## WHAT YOU SHOULD DO
Across the whole listing, filter for the string "bottom" and copy every line that has it.
-- Opening Marker --
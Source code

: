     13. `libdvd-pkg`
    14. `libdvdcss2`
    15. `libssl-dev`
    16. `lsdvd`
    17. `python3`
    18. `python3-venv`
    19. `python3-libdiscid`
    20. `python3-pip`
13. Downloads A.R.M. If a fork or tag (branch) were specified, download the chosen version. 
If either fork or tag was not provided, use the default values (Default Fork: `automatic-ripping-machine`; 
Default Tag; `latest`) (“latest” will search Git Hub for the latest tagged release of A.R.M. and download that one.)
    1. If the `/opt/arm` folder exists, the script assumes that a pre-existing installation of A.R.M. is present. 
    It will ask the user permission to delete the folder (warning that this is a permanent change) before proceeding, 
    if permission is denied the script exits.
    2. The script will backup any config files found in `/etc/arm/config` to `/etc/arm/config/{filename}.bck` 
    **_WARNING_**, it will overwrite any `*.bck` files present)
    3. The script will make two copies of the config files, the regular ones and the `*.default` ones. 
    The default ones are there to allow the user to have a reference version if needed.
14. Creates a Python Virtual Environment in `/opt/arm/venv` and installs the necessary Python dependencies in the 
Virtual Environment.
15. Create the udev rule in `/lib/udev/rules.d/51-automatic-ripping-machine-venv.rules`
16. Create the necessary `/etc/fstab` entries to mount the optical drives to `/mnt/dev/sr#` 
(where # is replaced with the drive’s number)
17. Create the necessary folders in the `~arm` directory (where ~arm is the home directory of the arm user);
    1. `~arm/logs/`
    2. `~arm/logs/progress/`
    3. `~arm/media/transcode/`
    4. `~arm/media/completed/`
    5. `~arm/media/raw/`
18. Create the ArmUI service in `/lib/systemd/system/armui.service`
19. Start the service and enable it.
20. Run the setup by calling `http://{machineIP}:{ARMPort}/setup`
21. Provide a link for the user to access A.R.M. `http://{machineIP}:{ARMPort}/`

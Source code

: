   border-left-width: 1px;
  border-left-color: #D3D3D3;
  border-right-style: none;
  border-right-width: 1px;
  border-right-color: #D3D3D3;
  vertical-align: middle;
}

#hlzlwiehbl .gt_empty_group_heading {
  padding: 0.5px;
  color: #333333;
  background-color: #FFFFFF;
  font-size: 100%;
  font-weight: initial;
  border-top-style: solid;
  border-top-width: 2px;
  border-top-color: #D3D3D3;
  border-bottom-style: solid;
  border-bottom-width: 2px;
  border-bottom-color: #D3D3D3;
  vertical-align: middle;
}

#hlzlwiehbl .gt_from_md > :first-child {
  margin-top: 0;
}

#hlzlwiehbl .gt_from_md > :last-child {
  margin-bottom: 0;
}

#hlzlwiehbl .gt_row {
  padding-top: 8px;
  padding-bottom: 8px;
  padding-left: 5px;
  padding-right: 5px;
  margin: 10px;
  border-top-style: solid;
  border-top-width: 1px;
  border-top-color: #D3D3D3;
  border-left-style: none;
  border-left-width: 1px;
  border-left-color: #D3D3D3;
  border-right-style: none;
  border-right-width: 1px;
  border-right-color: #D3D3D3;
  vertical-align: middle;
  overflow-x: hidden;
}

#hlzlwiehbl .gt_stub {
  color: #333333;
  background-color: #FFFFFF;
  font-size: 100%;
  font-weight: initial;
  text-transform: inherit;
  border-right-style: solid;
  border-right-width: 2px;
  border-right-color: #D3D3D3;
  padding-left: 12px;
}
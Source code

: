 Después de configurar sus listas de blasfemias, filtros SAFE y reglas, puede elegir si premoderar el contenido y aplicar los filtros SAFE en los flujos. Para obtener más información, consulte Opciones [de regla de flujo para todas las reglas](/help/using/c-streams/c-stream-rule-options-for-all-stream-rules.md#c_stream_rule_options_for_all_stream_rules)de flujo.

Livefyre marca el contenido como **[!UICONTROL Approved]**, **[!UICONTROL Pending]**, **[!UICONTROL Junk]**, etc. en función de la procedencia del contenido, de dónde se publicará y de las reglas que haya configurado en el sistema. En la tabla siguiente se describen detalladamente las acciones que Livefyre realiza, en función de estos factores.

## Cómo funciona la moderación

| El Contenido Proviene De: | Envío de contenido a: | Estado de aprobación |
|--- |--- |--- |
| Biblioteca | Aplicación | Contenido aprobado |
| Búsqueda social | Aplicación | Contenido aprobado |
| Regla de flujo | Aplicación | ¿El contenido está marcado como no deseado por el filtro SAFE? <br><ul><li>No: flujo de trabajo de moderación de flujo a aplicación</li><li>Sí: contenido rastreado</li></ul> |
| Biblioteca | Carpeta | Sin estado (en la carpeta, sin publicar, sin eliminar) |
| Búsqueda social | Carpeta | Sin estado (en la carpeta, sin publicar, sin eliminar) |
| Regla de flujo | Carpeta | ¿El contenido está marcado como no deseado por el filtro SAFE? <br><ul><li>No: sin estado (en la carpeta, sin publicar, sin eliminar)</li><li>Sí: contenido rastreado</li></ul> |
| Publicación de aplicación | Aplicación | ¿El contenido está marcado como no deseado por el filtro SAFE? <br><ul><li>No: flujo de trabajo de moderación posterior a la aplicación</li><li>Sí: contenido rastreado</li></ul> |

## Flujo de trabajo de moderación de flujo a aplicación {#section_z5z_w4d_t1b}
-- Closing Marker --
## RESULT OF THE EXERCISE
  border-bottom-style: solid;
  border-bottom-width: 2px;
  border-bottom-color: #D3D3D3;
  margin-bottom: 0;
  padding-bottom: 8px;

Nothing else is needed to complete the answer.